The 1 percent of exceptional or “elite” responders are important as there is a chance that experts could identify the rare immune cells that produce them.

Then they would be able to duplicate the antibodies from these cells and produce a drug that can mimic the same robust defence in other humans.

Various antibodies are generated by elite responders but 40 antibodies were responsible for neutralizing the virus in which three specific antibodies were shown to be the most powerful ones against COVID-19.

The researchers are now focusing on these three antibodies for further development of drugs in treating or preventing the coronavirus infection.

Dr Robbiani said:

“We now know what an effective antibody looks like and we have found similar ones in more than one person.

This is important information for people who are designing and testing vaccines.

If they see their vaccine can elicit these antibodies, they know they are on the right track.”

The study was published in BioRxiv (Robbiani et al., 2020).

Study reveals how warmer weather may affect the transmission of COVID-19.

During summer the transmission rates of most respiratory viral infections such as influenza will drop.

Several studies on SARS-CoV-2  have shown that its survival rate is shorter in higher temperatures and UV light inactivates the virus.

However, until now the effects of temperature, UV light, and precipitation on how quickly the virus is transmitted between people has not been investigated.

The question is whether warmer temperature, UV light, and humidity can lower or even curb the rapid spread of SARS-CoV-2.

A research team assessed the link between weather conditions including precipitation, UV index, and temperature and the number of coronavirus cases during spring 2020 in the U.S.A..

They found that higher temperature up to 52 degrees Fahrenheit (11 degrees Celsius) reduced the incidence of COVID-19.

However, any higher temperatures didn’t have much impact on reducing disease transmission.

Precipitation patterns didn’t affect the spread rate but a higher UV index was found to lessen the number of new cases.

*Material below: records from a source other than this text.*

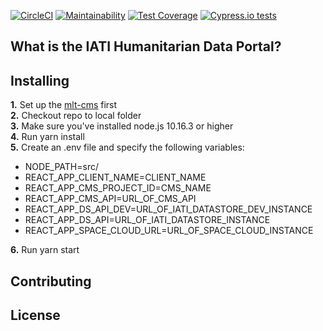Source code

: [![CircleCI](https://circleci.com/gh/zimmerman-zimmerman/mlt-frontend.svg?style=svg&circle-token=ab45d5e13a4eb1d9b99b6b2622937f3b00c436ab)](https://circleci.com/gh/zimmerman-zimmerman/mlt-frontend)
[![Maintainability](https://api.codeclimate.com/v1/badges/4824056e61afa2019da5/maintainability)](https://codeclimate.com/repos/5d307081c8591501b500efd2/maintainability)
[![Test Coverage](https://api.codeclimate.com/v1/badges/4824056e61afa2019da5/test_coverage)](https://codeclimate.com/repos/5d307081c8591501b500efd2/test_coverage)
[![Cypress.io tests](https://img.shields.io/badge/cypress.io-tests-green.svg?style=flat-square)](https://cypress.io)


## What is the IATI Humanitarian Data Portal?


## Installing

<b>1.</b> Set up the <a href="https://github.com/zimmerman-zimmerman/mlt-cms" target="_blank">mlt-cms</a> first<br/>
<b>2.</b> Checkout repo to local folder<br/>
<b>3.</b> Make sure you've installed node.js 10.16.3 or higher<br/>
<b>4.</b> Run yarn install <br/>
<b>5.</b> Create an .env file and specify the following variables:
- NODE_PATH=src/
- REACT_APP_CLIENT_NAME=CLIENT_NAME
- REACT_APP_CMS_PROJECT_ID=CMS_NAME
- REACT_APP_CMS_API=URL_OF_CMS_API
- REACT_APP_DS_API_DEV=URL_OF_IATI_DATASTORE_DEV_INSTANCE
- REACT_APP_DS_API=URL_OF_IATI_DATASTORE_INSTANCE
- REACT_APP_SPACE_CLOUD_URL=URL_OF_SPACE_CLOUD_INSTANCE

<b>6.</b> Run yarn start 

## Contributing

## License

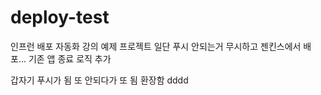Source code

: # deploy-test
인프런 배포 자동화 강의 예제 프로젝트
일단 푸시 안되는거 무시하고 젠킨스에서 배포... 기존 앱 종료 로직 추가


갑자기 푸시가 됨 또 안되다가 또 됨 환장함
dddd
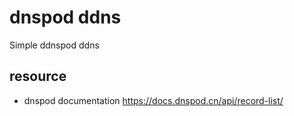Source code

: # dnspod ddns

Simple ddnspod ddns

## resource

- dnspod documentation https://docs.dnspod.cn/api/record-list/
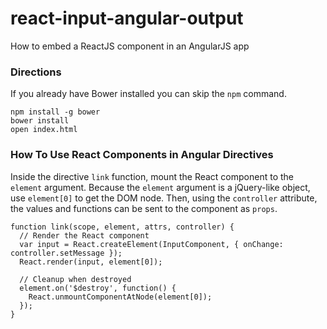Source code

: # react-input-angular-output
How to embed a ReactJS component in an AngularJS app

### Directions

If you already have Bower installed you can skip the `npm` command.

    npm install -g bower
    bower install
    open index.html

### How To Use React Components in Angular Directives

Inside the directive `link` function, mount the React component to the `element` argument. Because the `element` argument is a jQuery-like object, use `element[0]` to get the DOM node. Then, using the `controller` attribute, the values and functions can be sent to the component as `props`.

    function link(scope, element, attrs, controller) {
      // Render the React component
      var input = React.createElement(InputComponent, { onChange: controller.setMessage });
      React.render(input, element[0]);
      
      // Cleanup when destroyed
      element.on('$destroy', function() {
        React.unmountComponentAtNode(element[0]);
      });
    }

Dr Shiv T Sehra, the study’s first author, said:

“While the rate of virus transmission may slow down as the maximum daily temperature rises to around 50 degrees, the effects of temperature rise beyond that don’t seem to be significant.

Based on our analysis, the modest association suggests that it is unlikely that disease transmission will slow dramatically in the summer months from the increase in temperature alone.”

Furthermore, they checked if changes in temperature had any impact on the spread of SARS-CoV-2 between January and April 2020.

They used a model for five different scenarios as follows: above 60 degrees °F (16 °C), between 50-60 degrees °F (10 °C – 16 °C), between 40-50 degrees °F (4 °C – 10 °C), between 30-40 degrees °F (-1 °C – 4 °C), and less than 30 degrees °F (-1 °C).

The days that the temperature was above 50 degrees °F showed the lowest number of new COVID-19 cases.

While the days where the temperature was below 30 degrees °F had the maximum hike in infection rates.

According to The Centers for Disease Control and Prevention, through the fall and winter as temperatures drop the coronavirus pandemic might get worse.

Dr Sehra noted:

“Our results are in line with those predictions.

We also caution that the disease may get worse in the fall and winter months.”

One study limitation is that the collected data reflect spring when the daily maximum temperature was below 70 degrees Fahrenheit (21 degrees Celsius) whereas summer temperatures in most parts of the country will be much higher than that.

Consequently, this study can’t assess the possible effects of temperatures above 70-75 degrees Fahrenheit on COVID-19 virus transmission.

The study was published in the journal Clinical Infectious Diseases (Sehra et al., 2020).